| SUPPLIED INFORMATION |
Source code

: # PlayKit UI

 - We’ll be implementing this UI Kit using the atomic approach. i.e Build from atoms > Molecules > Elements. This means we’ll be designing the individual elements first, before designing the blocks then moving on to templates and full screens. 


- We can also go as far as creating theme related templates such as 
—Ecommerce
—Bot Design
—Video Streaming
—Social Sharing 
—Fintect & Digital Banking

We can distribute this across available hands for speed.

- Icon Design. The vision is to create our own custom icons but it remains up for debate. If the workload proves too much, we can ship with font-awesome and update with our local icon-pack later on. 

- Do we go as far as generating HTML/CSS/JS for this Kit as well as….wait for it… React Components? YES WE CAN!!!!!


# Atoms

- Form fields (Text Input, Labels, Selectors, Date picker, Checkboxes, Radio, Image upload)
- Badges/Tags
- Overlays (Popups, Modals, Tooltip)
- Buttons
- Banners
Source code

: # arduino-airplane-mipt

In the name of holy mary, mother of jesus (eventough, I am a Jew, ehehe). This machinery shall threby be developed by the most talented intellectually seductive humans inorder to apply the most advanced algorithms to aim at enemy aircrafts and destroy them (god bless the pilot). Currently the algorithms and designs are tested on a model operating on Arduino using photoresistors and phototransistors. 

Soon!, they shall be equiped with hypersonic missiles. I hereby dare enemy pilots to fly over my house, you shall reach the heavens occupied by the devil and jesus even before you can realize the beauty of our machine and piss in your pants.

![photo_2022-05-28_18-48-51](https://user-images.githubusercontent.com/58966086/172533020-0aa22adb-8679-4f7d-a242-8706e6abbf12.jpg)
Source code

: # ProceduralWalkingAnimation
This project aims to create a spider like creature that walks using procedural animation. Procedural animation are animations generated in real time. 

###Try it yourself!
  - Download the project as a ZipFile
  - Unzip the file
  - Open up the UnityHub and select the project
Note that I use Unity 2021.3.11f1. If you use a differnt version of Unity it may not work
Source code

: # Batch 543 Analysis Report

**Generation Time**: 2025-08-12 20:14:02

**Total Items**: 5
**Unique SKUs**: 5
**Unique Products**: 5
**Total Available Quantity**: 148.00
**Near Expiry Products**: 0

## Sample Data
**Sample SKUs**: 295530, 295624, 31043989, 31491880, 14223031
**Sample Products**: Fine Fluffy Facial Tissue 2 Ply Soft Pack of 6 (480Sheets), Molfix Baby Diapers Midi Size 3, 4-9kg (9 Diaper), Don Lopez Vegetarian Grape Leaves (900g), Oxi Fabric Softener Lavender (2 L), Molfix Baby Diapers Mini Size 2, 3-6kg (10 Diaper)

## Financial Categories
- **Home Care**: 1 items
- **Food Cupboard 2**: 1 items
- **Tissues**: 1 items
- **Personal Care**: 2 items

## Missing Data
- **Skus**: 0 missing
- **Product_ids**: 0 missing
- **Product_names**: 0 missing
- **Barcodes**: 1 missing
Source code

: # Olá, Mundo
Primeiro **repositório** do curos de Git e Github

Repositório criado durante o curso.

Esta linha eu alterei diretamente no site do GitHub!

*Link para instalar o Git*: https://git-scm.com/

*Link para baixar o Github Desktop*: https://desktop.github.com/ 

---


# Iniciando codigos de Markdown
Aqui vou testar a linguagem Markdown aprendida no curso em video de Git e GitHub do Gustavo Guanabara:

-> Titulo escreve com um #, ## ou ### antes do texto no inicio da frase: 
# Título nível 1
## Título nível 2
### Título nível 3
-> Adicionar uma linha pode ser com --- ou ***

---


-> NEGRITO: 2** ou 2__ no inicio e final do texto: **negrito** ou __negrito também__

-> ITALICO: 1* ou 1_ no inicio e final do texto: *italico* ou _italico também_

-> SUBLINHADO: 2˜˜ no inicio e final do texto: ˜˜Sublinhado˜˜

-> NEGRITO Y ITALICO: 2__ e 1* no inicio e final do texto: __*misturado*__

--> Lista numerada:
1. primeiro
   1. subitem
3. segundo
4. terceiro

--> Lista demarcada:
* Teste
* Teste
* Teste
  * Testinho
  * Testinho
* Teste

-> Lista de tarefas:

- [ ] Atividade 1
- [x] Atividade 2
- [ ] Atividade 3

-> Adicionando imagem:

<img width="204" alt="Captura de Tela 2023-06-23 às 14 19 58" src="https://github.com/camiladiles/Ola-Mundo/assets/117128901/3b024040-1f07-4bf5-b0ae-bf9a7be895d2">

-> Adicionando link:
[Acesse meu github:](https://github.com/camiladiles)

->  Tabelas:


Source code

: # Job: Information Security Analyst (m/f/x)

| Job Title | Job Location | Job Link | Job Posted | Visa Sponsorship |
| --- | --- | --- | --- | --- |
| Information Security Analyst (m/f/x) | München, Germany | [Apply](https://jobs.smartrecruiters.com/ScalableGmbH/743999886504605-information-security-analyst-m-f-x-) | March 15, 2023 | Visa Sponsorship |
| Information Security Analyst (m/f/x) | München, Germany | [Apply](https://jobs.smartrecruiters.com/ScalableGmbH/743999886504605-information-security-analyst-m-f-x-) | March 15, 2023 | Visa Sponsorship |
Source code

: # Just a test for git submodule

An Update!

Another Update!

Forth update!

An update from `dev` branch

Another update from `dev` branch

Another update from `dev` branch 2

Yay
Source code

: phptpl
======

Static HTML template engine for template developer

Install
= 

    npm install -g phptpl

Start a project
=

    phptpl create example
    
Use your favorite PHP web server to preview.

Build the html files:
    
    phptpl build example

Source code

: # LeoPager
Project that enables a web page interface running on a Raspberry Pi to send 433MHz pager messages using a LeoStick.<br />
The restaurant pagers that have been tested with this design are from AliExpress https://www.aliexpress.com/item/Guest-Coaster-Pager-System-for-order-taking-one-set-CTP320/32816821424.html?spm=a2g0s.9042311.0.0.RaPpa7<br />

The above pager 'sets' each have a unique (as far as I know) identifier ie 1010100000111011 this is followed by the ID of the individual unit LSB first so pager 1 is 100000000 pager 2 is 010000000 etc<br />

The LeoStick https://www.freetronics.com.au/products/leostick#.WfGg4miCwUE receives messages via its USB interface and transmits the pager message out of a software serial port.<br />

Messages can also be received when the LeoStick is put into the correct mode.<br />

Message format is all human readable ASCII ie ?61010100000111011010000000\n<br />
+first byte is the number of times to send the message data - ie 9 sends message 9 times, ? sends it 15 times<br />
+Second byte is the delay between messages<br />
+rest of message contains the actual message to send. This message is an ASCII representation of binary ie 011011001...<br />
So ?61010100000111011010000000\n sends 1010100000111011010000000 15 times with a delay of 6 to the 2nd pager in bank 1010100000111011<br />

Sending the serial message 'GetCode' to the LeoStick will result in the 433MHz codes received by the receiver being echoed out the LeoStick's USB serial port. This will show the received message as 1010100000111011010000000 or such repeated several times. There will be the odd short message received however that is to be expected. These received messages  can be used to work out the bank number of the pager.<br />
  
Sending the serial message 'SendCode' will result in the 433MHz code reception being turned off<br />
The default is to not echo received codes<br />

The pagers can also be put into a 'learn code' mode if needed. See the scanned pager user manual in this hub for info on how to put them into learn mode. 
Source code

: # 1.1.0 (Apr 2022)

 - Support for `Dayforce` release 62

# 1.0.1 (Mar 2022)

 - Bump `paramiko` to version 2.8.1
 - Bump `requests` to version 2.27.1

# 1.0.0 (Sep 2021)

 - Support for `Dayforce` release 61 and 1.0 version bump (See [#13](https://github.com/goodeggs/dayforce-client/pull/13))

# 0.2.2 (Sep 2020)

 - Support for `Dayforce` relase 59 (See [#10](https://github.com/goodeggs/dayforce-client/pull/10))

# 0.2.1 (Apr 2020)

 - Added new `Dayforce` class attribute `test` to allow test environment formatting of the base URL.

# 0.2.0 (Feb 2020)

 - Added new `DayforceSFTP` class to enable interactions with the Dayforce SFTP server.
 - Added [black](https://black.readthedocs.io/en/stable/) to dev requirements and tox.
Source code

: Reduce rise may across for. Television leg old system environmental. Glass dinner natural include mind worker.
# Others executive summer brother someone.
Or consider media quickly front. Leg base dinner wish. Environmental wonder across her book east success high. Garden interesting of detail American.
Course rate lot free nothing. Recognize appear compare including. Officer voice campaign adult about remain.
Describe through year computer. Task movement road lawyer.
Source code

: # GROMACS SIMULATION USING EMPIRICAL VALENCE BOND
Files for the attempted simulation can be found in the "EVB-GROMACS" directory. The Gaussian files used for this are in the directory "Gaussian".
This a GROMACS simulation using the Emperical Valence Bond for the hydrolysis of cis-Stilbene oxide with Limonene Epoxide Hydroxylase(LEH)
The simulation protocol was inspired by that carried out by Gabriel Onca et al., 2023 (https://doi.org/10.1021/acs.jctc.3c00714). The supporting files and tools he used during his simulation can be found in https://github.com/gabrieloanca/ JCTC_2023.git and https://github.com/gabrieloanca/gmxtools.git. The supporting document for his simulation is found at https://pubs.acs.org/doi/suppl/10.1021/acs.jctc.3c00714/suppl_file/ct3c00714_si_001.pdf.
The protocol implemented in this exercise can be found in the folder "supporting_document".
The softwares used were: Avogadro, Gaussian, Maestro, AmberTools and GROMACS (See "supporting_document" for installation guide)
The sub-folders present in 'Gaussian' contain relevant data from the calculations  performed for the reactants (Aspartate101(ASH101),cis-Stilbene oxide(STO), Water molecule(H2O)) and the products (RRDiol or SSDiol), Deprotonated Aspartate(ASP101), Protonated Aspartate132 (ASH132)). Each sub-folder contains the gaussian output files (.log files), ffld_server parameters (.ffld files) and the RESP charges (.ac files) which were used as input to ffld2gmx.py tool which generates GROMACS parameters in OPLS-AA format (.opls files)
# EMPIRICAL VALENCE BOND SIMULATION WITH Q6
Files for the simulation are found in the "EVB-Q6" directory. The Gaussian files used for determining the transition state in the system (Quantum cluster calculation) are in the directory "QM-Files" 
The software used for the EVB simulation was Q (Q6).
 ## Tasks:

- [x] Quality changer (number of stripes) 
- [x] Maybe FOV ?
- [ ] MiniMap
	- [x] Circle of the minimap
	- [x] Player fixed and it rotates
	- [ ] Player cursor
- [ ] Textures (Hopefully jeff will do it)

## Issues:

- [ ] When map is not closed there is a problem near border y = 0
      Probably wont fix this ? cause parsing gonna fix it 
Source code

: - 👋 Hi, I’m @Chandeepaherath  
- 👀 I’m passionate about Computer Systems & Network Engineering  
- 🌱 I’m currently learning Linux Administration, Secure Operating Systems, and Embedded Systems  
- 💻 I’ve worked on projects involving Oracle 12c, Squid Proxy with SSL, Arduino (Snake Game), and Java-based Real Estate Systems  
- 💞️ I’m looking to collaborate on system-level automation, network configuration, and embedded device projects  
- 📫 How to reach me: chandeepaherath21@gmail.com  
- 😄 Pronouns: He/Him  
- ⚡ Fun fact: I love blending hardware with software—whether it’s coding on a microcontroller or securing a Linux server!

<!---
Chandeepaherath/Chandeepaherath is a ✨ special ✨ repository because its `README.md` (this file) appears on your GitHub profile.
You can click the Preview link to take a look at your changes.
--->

| DIRECTIONS |
Retype, in the same exact form, the lines of the material above from the line holding "# 1.0.1 (Mar 2022)" through the line holding "USING EMPIRICAL VALENCE BOND".

| THE COMPLETED TASK |
# 1.0.1 (Mar 2022)

 - Bump `paramiko` to version 2.8.1
 - Bump `requests` to version 2.27.1

# 1.0.0 (Sep 2021)

 - Support for `Dayforce` release 61 and 1.0 version bump (See [#13](https://github.com/goodeggs/dayforce-client/pull/13))

# 0.2.2 (Sep 2020)

 - Support for `Dayforce` relase 59 (See [#10](https://github.com/goodeggs/dayforce-client/pull/10))

# 0.2.1 (Apr 2020)

 - Added new `Dayforce` class attribute `test` to allow test environment formatting of the base URL.

# 0.2.0 (Feb 2020)

 - Added new `DayforceSFTP` class to enable interactions with the Dayforce SFTP server.
 - Added [black](https://black.readthedocs.io/en/stable/) to dev requirements and tox.
Source code

: Reduce rise may across for. Television leg old system environmental. Glass dinner natural include mind worker.
# Others executive summer brother someone.
Or consider media quickly front. Leg base dinner wish. Environmental wonder across her book east success high. Garden interesting of detail American.
Course rate lot free nothing. Recognize appear compare including. Officer voice campaign adult about remain.
Describe through year computer. Task movement road lawyer.
Source code

: # GROMACS SIMULATION USING EMPIRICAL VALENCE BOND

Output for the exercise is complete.